Second, and of main importance, the groups of younger and older adults were equally affected by framing of the options, something that held true regardless of goods at stake. Hence, the present results confirm the robustness of framing effects and extend the generality of the finding of age invariance in magnitude of framing by Mayhorn et al. (2002) by showing age-invariant differences (a) across scenarios involving three types of goods and (b) with the use of a between subjects design, rather than a within-subjects design. Together, the results of the present and those by Mayhorn et al. provide strong evidence that the well-replicated finding of negative age differences in basic cognitive functions do not correspond with increased response bias in the form of magnified framing effects. (2)
Turning to potential explanations of these results, the relation between general cognitive ability and framing effects might be less simple than is suggested by the aforementioned results by Stanovich and West (1998). In fact, the bulk of framing studies have observed substantial framing effects within participant groups that are likely to be above average in cognitive ability (e.g., university students). A more intriguing possibility, of course, is that age-related cognitive deficits can increase the susceptibility to framing effects, but that these effects are counteracted by some form of age-related compensatory mechanism, for example, in the form of added experience.
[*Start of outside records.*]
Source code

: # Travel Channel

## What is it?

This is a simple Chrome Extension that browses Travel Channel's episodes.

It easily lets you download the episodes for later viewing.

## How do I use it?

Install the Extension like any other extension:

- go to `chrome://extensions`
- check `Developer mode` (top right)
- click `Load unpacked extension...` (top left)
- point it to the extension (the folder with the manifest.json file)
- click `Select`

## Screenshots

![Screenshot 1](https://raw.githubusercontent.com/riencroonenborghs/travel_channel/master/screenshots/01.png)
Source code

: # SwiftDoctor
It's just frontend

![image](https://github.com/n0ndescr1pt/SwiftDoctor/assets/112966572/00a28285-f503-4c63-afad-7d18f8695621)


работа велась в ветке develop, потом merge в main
Another possibility that is worth examining further is that age-specific choice preference patterns are observed in cases in which the problem descriptions involve age-specific social cues (cf. Wang, 1996b). It is worth noting that a study by Mandel (2001) challenged the basic phenomenon of framing as depicted by past and more recent studies, including the present one, by arguing that the problems used do not orthogonally manipulate descriptor frame (e.g., saved, die) and outcome frame (positive and negative expected outcome). Obviously, further research that addresses this critique and that departs from the methods suggested by Mandel is needed.
Given that framing effects in this and comparable studies are genuine, it would be interesting to determine the extent to which framing effects might be reduced or eliminated by instructions that guide cognitive processing at the time of making the decisions, and whether such guidance will have an equal effect in young and old individuals. The results on this issue pertaining to young adults only are somewhat mixed. Takemura (1992) observed the classic framing effect under standard conditions (i.e., without specific instructions of how to reason about the problem). However, when the instructions prompted the participants to engage in elaborative thinking, the framing effects vanished. In a related vein, Jou, Shanteau, and Jackson Harris (1996) observed no framing effects when the participants were required to provide a rationale of their choice. At the same time, recent results by LeBoeuf and Shafir (2003) failed to detect reduced framing effects in situations presumably associated with greater processing depth, which suggests that younger participants do not necessarily engage in elaborative processing even when cognitive support is provided.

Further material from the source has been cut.